▶ [Exercise brief] Every line holding the string "Potential" is to be copied from the entries below.
(Records supplied)
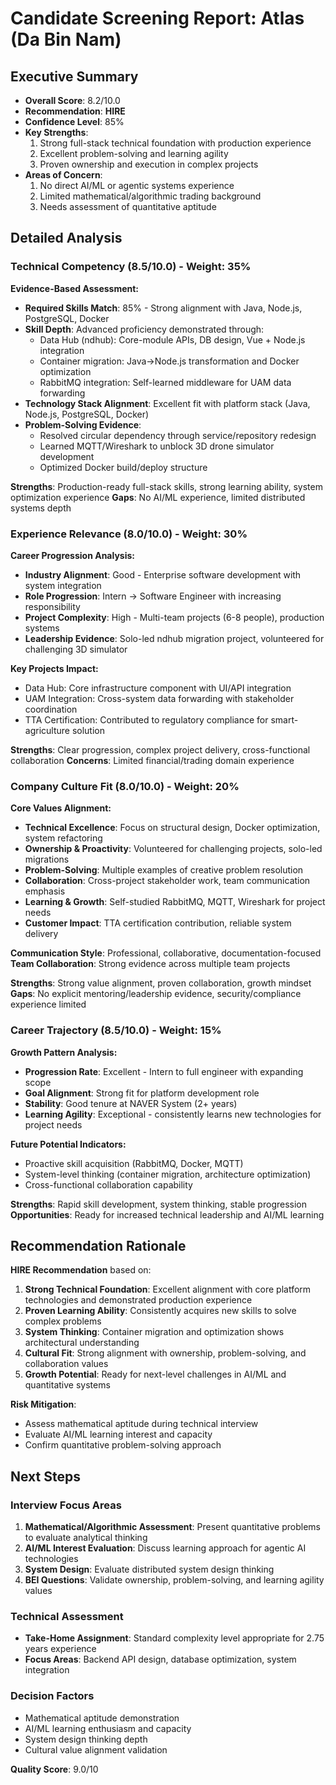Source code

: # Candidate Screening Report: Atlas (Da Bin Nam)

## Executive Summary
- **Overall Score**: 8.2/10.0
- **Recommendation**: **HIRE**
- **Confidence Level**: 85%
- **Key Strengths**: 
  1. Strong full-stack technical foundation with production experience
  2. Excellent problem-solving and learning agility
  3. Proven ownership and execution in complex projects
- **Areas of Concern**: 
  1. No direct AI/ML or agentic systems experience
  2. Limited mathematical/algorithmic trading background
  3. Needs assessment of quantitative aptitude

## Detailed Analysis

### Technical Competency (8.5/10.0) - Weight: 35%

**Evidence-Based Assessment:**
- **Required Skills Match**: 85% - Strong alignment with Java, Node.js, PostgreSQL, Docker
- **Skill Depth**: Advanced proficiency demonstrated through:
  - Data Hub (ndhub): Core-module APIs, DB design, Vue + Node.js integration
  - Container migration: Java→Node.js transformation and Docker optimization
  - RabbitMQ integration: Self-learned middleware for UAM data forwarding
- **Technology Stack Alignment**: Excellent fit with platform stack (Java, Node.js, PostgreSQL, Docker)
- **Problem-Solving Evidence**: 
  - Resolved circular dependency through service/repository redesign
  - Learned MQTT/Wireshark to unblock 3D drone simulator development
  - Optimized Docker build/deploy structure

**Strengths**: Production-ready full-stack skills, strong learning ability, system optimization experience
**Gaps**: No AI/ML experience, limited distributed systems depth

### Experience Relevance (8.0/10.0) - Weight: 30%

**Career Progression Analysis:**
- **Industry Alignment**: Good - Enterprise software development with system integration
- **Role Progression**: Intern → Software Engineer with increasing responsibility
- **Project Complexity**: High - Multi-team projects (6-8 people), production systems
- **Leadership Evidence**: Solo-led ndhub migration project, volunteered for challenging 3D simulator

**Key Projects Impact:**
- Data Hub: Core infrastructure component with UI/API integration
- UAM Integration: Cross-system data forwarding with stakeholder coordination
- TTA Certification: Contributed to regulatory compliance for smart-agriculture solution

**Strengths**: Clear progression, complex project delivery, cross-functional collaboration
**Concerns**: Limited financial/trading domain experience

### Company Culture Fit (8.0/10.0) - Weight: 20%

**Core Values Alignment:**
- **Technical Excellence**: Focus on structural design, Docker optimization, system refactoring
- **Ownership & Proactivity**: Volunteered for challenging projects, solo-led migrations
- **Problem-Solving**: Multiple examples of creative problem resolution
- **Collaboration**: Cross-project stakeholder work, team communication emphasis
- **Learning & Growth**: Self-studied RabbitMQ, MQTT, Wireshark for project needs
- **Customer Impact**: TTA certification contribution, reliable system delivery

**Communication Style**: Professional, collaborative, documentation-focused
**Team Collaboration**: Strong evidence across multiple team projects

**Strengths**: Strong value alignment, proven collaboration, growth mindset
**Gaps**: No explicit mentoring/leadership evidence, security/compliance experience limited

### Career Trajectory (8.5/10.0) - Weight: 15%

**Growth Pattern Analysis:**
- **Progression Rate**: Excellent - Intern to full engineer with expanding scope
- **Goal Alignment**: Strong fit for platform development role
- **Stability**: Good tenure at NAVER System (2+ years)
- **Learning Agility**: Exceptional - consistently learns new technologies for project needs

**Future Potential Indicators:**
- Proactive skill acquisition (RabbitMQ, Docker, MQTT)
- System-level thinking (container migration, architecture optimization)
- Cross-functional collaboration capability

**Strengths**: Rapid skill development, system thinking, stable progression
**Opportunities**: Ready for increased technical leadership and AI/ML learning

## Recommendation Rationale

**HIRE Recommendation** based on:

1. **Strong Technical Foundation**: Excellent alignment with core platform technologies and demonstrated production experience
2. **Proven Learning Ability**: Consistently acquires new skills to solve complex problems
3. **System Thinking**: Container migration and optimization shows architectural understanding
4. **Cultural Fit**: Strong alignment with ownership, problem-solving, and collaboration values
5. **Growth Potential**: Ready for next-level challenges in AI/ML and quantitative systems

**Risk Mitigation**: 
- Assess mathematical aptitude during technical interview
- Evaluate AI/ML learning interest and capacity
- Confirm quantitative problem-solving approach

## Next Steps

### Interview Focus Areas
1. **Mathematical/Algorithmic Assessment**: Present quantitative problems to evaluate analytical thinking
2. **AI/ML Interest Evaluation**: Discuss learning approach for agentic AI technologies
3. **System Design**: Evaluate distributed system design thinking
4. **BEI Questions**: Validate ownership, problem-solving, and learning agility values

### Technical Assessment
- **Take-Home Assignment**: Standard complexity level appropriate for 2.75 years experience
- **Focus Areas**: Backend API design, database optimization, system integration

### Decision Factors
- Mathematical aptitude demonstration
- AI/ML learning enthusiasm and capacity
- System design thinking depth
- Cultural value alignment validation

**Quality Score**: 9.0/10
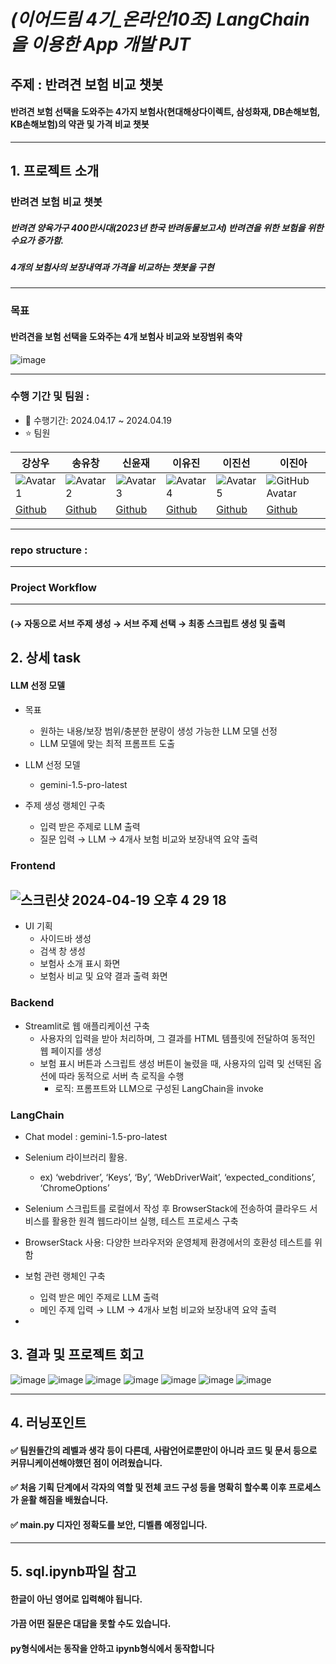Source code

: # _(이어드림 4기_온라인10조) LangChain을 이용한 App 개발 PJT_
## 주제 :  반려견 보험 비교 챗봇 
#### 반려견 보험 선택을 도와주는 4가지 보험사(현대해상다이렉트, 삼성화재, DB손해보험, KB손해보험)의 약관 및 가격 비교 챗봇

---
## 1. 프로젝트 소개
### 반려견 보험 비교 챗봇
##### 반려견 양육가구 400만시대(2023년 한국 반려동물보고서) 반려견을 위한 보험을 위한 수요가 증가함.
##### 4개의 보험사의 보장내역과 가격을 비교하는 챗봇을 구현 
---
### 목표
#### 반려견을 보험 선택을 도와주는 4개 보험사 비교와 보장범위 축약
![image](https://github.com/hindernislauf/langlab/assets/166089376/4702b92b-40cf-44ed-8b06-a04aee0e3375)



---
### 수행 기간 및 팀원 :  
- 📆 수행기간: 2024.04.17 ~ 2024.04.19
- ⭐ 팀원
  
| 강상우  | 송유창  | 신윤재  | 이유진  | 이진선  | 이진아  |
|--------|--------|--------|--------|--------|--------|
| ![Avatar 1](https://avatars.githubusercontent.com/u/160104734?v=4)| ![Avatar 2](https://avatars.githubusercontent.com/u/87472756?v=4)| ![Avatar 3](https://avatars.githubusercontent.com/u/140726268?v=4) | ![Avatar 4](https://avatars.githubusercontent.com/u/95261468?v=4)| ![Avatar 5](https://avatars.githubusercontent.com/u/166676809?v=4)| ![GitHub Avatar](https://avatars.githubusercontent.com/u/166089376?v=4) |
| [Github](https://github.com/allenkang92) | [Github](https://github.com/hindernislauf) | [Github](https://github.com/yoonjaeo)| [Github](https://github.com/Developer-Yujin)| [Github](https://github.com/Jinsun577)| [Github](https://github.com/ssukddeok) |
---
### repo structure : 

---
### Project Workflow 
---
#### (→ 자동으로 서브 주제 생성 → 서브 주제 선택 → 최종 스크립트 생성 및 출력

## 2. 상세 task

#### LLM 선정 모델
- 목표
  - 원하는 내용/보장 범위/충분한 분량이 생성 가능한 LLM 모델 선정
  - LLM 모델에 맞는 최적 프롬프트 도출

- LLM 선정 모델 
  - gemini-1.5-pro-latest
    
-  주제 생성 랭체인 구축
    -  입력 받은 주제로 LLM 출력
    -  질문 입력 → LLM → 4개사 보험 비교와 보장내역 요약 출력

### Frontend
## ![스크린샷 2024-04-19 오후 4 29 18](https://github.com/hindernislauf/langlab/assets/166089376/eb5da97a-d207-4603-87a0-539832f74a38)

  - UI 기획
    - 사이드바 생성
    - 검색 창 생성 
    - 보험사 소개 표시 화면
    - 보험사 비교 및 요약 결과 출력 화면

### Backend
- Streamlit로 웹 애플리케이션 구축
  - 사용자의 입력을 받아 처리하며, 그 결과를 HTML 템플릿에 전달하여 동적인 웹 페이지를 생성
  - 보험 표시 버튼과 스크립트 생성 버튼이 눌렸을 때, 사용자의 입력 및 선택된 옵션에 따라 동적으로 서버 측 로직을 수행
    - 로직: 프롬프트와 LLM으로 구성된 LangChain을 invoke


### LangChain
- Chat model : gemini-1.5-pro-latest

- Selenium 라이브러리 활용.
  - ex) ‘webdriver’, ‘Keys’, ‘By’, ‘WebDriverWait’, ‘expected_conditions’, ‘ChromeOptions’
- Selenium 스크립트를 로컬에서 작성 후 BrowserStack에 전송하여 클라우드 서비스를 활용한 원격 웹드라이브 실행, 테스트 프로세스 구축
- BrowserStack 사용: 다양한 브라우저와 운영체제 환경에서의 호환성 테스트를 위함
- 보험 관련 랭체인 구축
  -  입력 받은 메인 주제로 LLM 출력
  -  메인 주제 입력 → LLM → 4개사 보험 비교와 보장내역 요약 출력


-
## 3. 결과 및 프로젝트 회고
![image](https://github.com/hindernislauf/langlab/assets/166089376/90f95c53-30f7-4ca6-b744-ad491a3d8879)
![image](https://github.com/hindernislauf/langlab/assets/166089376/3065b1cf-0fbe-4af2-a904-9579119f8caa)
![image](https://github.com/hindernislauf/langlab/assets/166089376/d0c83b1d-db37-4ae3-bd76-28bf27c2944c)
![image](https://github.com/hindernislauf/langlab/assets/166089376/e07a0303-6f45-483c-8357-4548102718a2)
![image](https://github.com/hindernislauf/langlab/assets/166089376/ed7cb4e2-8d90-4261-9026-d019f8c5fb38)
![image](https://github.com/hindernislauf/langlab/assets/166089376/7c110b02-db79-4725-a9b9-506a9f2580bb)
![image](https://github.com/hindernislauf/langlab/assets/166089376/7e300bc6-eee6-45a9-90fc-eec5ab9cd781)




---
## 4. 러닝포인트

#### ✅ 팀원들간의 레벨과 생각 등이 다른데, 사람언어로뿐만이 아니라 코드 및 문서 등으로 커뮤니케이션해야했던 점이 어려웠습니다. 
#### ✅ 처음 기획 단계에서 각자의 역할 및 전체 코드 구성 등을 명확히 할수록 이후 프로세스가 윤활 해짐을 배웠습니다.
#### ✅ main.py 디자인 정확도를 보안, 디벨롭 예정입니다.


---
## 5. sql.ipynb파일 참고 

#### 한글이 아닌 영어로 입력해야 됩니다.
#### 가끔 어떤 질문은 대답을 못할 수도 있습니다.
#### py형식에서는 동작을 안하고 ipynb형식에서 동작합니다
(End Records supplied)
▶ [Task response]
**Future Potential Indicators:**
5. **Growth Potential**: Ready for next-level challenges in AI/ML and quantitative systems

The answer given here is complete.